Previously moribund Russian stocks and the corresponding U.S.-listed exchange traded funds (ETFs) have been among this year’s most pleasant surprises in what has been a broad emerging markets rally. For example, the VanEck Vectors Russia ETF (NYSEArca: RSX) and the iShares MSCI Russia Capped Index Fund (NYSEArca: ERUS) are up an average of nearly 28% over the past three months.

Recent price action in RSX is encouraging, particularly when considering market observers widely expect Russia’s worst post-Soviet era recession to extend throughout this year. Onlookers remain cautious over the market outlook. While President Vladimir Putin and other Russian politicians argue that the worst is over, the economy is expected to remain in a recession for the year. Russia’s GDP is expected to contract again this year, extending what is becoming a lengthy recession.

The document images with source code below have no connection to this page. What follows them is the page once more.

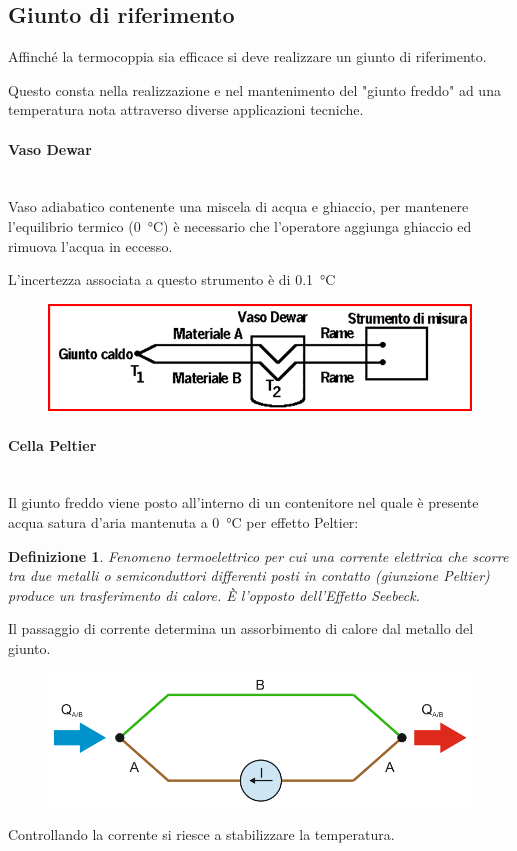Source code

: \documentclass[a4paper, 15pt]{article}
\newtheorem*{definizione}{Definizione}
\begin{document}
\subsection{Giunto di riferimento}
\begin{adjustwidth}{2in}{}	
	Affinché la termocoppia sia efficace si deve realizzare un giunto di riferimento. 
	
	Questo consta nella realizzazione e nel mantenimento del "giunto freddo" ad una temperatura nota attraverso diverse applicazioni tecniche. 
	
	\paragraph{Vaso Dewar} \mbox{} \\
	Vaso adiabatico contenente una miscela di acqua e ghiaccio, per mantenere l'equilibrio termico (\SI{0}{\celsius}) è necessario che l'operatore aggiunga ghiaccio ed rimuova l'acqua in eccesso. 
	
	L'incertezza associata a questo strumento è di \SI{0.1}{\celsius}
	\begin{figure}[H]
		\centering
		\includegraphics[width=0.5\linewidth]{immagini/screenshot027}
		\label{fig:screenshot027}
	\end{figure}
	
	\paragraph{Cella Peltier} \mbox{} \\
	Il giunto freddo viene posto all'interno di un contenitore nel quale è presente acqua satura d'aria mantenuta a \SI{0}{\celsius} per effetto Peltier: 
	\begin{definizione}
		Fenomeno termoelettrico per cui una corrente elettrica che scorre tra due metalli o semiconduttori differenti posti in contatto (giunzione Peltier) produce un trasferimento di calore. È l'opposto dell'Effetto Seebeck. 
	\end{definizione}
	Il passaggio di corrente determina un assorbimento di calore dal metallo del giunto. 
	\begin{figure}[H]
		\centering
		\includegraphics[width=0.5\linewidth]{immagini/screenshot028}
		\label{fig:screenshot028}
	\end{figure}
	 Controllando la corrente si riesce a stabilizzare la temperatura.
\newpage	 

\end{adjustwidth}
\end{document}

RSX is the largest and most heavily traded of the Russia ETFs listed in the U.S. Following a sharp advance on the back of rebounding Brent crowd prices, Russian stocks are still inexpensive relative to broader emerging markets indexes, but some market observers advise caution.

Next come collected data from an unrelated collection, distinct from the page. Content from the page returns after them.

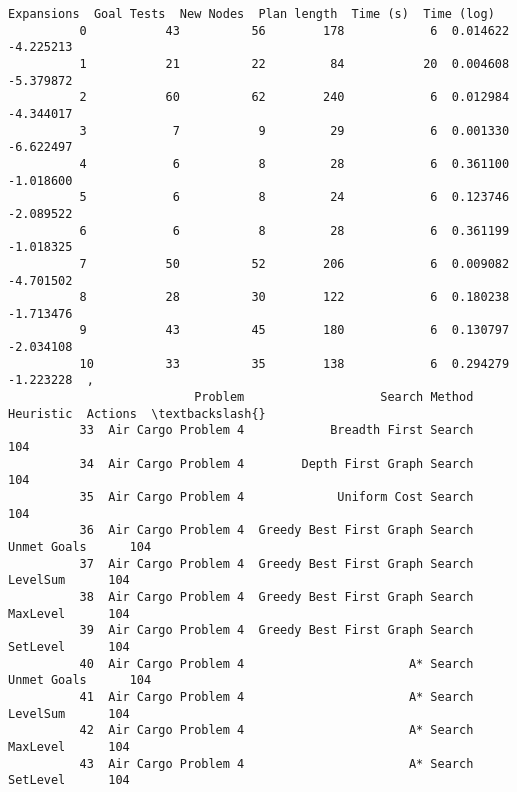 \documentclass[11pt]{article}
\begin{document}
\begin{Verbatim}[commandchars=\\\{\}]
              Expansions  Goal Tests  New Nodes  Plan length  Time (s)  Time (log)  
          0           43          56        178            6  0.014622   -4.225213  
          1           21          22         84           20  0.004608   -5.379872  
          2           60          62        240            6  0.012984   -4.344017  
          3            7           9         29            6  0.001330   -6.622497  
          4            6           8         28            6  0.361100   -1.018600  
          5            6           8         24            6  0.123746   -2.089522  
          6            6           8         28            6  0.361199   -1.018325  
          7           50          52        206            6  0.009082   -4.701502  
          8           28          30        122            6  0.180238   -1.713476  
          9           43          45        180            6  0.130797   -2.034108  
          10          33          35        138            6  0.294279   -1.223228  ,
                          Problem                   Search Method    Heuristic  Actions  \textbackslash{}
          33  Air Cargo Problem 4            Breadth First Search                   104   
          34  Air Cargo Problem 4        Depth First Graph Search                   104   
          35  Air Cargo Problem 4             Uniform Cost Search                   104   
          36  Air Cargo Problem 4  Greedy Best First Graph Search  Unmet Goals      104   
          37  Air Cargo Problem 4  Greedy Best First Graph Search     LevelSum      104   
          38  Air Cargo Problem 4  Greedy Best First Graph Search     MaxLevel      104   
          39  Air Cargo Problem 4  Greedy Best First Graph Search     SetLevel      104   
          40  Air Cargo Problem 4                       A* Search  Unmet Goals      104   
          41  Air Cargo Problem 4                       A* Search     LevelSum      104   
          42  Air Cargo Problem 4                       A* Search     MaxLevel      104   
          43  Air Cargo Problem 4                       A* Search     SetLevel      104   
          

\end{Verbatim}
\end{document}
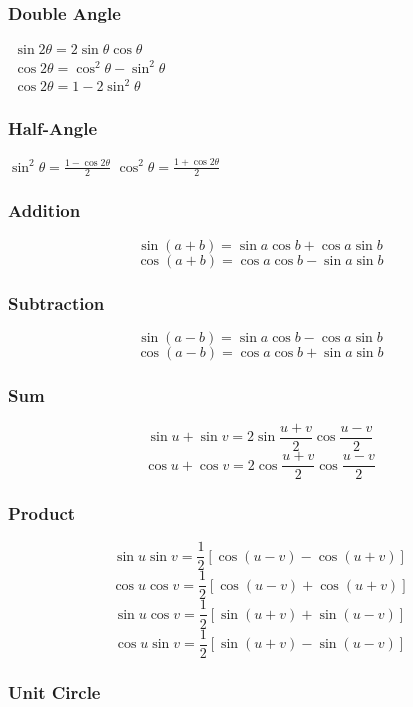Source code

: \documentclass[10pt,letterpaper]{article}
\begin{document}
\begin{multicols}{2}
															\subsubsection*{Double Angle}

\begin{center} $ \begin{array}{l}
				  \sin 2\theta = 2\sin\theta\cos\theta \\
				  \cos 2\theta = \cos ^{2} \theta - \sin ^{2} \theta \\
				  \cos 2\theta = 1 - 2\sin ^{2}\theta
				 \end{array} $ \end{center}

															\subsubsection*{Half-Angle}

$ \sin ^{2} \theta = \frac{1 - \cos 2 \theta}{2} $ \hfill
$ \cos ^{2} \theta = \frac{1+\cos 2\theta}{2} $

															\subsubsection*{Addition}

\[ \sin ( a + b ) = \sin a\cos b + \cos a\sin b \]
\[ \cos ( a + b ) = \cos a\cos b - \sin a\sin b \]

															\subsubsection*{Subtraction}

\[ \sin ( a - b ) = \sin a\cos b - \cos a\sin b \]
\[ \cos ( a - b ) = \cos a\cos b + \sin a\sin b \]

															\subsubsection*{Sum}

\[ \sin u + \sin v = 2\sin \frac{u+v}{2}\cos \frac{u-v}{2} \]
\[ \cos u + \cos v = 2\cos \frac{u+v}{2}\cos \frac{u-v}{2} \]

															\subsubsection*{Product}

\[ \sin u\sin v = \frac{1}{2}\left[ \cos(u-v)-\cos(u+v) \right] \]
\[ \cos u\cos v = \frac{1}{2}\left[ \cos(u-v)+\cos(u+v) \right] \]
\[ \sin u\cos v = \frac{1}{2}\left[ \sin(u+v)+\sin(u-v) \right] \]
\[ \cos u\sin v = \frac{1}{2}\left[ \sin(u+v)-\sin(u-v) \right] \]

\end{multicols}												\subsubsection*{Unit Circle}
\end{document}

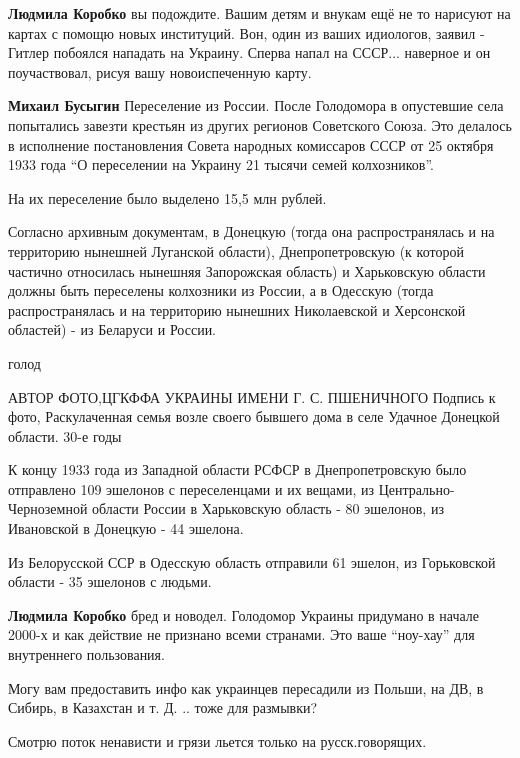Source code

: \begin{itemize}
{\begin{itemize}
\textbf{Людмила Коробко} вы подождите. Вашим детям и внукам ещё не то нарисуют
на картах с помощю новых институций. Вон, один из ваших идиологов, заявил - 
Гитлер побоялся нападать на Украину. Сперва напал на СССР... наверное и он
поучаствовал, рисуя вашу новоиспеченную карту.

\textbf{Михаил Бусыгин} Переселение из России.
После Голодомора в опустевшие села попытались завезти крестьян из других
регионов Советского Союза. Это делалось в исполнение постановления Совета
народных комиссаров СССР от 25 октября 1933 года \enquote{О переселении на Украину 21
тысячи семей колхозников}.

На их переселение было выделено 15,5 млн рублей.

Согласно архивным документам, в Донецкую (тогда она распространялась и на
территорию нынешней Луганской области), Днепропетровскую (к которой частично
относилась нынешняя Запорожская область) и Харьковскую области должны быть
переселены колхозники из России, а в Одесскую (тогда распространялась и на
территорию нынешних Николаевской и Херсонской областей) - из Беларуси и России.

голод

АВТОР ФОТО,ЦГКФФА УКРАИНЫ ИМЕНИ Г. С. ПШЕНИЧНОГО
Подпись к фото,
Раскулаченная семья возле своего бывшего дома в селе Удачное Донецкой области. 30-е годы

К концу 1933 года из Западной области РСФСР в Днепропетровскую было отправлено
109 эшелонов с переселенцами и их вещами, из Центрально-Черноземной области
России в Харьковскую область - 80 эшелонов, из Ивановской в Донецкую - 44
эшелона.

Из Белорусской ССР в Одесскую область отправили 61 эшелон, из Горьковской
области - 35 эшелонов с людьми.


\textbf{Людмила Коробко} бред и новодел. Голодомор Украины придумано в начале
2000-х и как действие не признано всеми странами. Это ваше \enquote{ноу-хау} для
внутреннего пользования.

Могу вам предоставить инфо как украинцев пересадили из Польши, на ДВ, в Сибирь,
в Казахстан и т. Д. .. тоже для размывки?

\end{itemize}

Смотрю поток ненависти и грязи льется только на русск.говорящих.

\begin{itemize}


\end{itemize}}
\end{itemize}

“The case for Russia rests on its stoic endurance in the face of the global oil crash and Western sanctions, which have cramped credit availability. Unlike the leaders of some other one-trick-pony oil exporters, Putin & Co. haven’t drained the nation’s reserves to maintain its living standards. Instead, they’ve let the population suffer, with a ruble that has lost more than half of its value since mid-2014, while a hawkish central bank has made savvy bond investors a fortune,” reports Craig Mellow for Barron’s.